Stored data
----------------------------------------

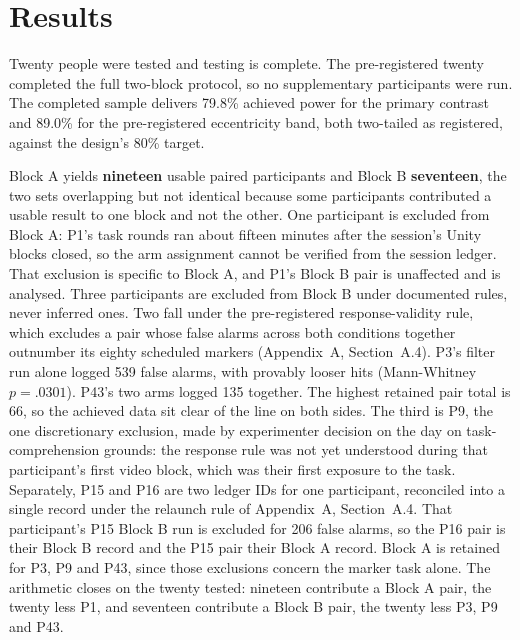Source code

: \section{Results}

Twenty people were tested and testing is complete. The pre-registered twenty completed the
full two-block protocol, so no supplementary participants were run. The completed sample delivers 79.8\% achieved power for the primary contrast
and 89.0\% for the pre-registered eccentricity band, both two-tailed as registered, against the
design's 80\% target.

Block A yields \textbf{nineteen} usable paired participants and Block B \textbf{seventeen}, the two sets
overlapping but not identical because some participants contributed a usable result to one block and
not the other. One participant is excluded from Block A: P1's task rounds ran about fifteen minutes
after the session's Unity blocks closed, so the arm assignment cannot be verified from the session
ledger. That exclusion is specific to Block A, and P1's Block B pair is unaffected and is analysed.
Three participants are excluded from Block B under documented rules, never inferred ones. Two fall
under the pre-registered response-validity rule, which
excludes a pair whose false alarms across both conditions together outnumber its eighty scheduled
markers (Appendix~A, Section~A.4). P3's filter run alone logged 539 false alarms, with provably
looser hits (Mann-Whitney $p = .0301$). P43's two arms logged 135 together. The highest retained pair
total is 66, so the achieved data sit clear of the line on both sides. The third is P9, the one discretionary exclusion, made by experimenter decision on the day on
task-comprehension grounds: the response rule was not yet understood during that participant's first
video block, which was their first exposure to the task. Separately, P15 and P16 are two ledger
IDs for one participant, reconciled into a single record under the relaunch rule of Appendix~A,
Section~A.4. That participant's P15 Block B run is excluded for 206 false alarms, so the P16 pair is their Block B record and the P15 pair their Block A record.
Block A is retained for P3, P9 and P43, since those exclusions concern the marker task alone.
The arithmetic closes on the twenty tested: nineteen contribute a Block A pair, the twenty
less P1, and seventeen contribute a Block B pair, the twenty less P3, P9 and P43.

----------------------------------------

WHAT YOU NEED TO DO
Your reply is the full set of entries reproduced exactly, with images omitted.

SOLUTION TO THIS TASK
Source code

: \section{Results}

Twenty people were tested and testing is complete. The pre-registered twenty completed the
full two-block protocol, so no supplementary participants were run. The completed sample delivers 79.8\% achieved power for the primary contrast
and 89.0\% for the pre-registered eccentricity band, both two-tailed as registered, against the
design's 80\% target.

Block A yields \textbf{nineteen} usable paired participants and Block B \textbf{seventeen}, the two sets
overlapping but not identical because some participants contributed a usable result to one block and
not the other. One participant is excluded from Block A: P1's task rounds ran about fifteen minutes
after the session's Unity blocks closed, so the arm assignment cannot be verified from the session
ledger. That exclusion is specific to Block A, and P1's Block B pair is unaffected and is analysed.
Three participants are excluded from Block B under documented rules, never inferred ones. Two fall
under the pre-registered response-validity rule, which
excludes a pair whose false alarms across both conditions together outnumber its eighty scheduled
markers (Appendix~A, Section~A.4). P3's filter run alone logged 539 false alarms, with provably
looser hits (Mann-Whitney $p = .0301$). P43's two arms logged 135 together. The highest retained pair
total is 66, so the achieved data sit clear of the line on both sides. The third is P9, the one discretionary exclusion, made by experimenter decision on the day on
task-comprehension grounds: the response rule was not yet understood during that participant's first
video block, which was their first exposure to the task. Separately, P15 and P16 are two ledger
IDs for one participant, reconciled into a single record under the relaunch rule of Appendix~A,
Section~A.4. That participant's P15 Block B run is excluded for 206 false alarms, so the P16 pair is their Block B record and the P15 pair their Block A record.
Block A is retained for P3, P9 and P43, since those exclusions concern the marker task alone.
The arithmetic closes on the twenty tested: nineteen contribute a Block A pair, the twenty
less P1, and seventeen contribute a Block B pair, the twenty less P3, P9 and P43.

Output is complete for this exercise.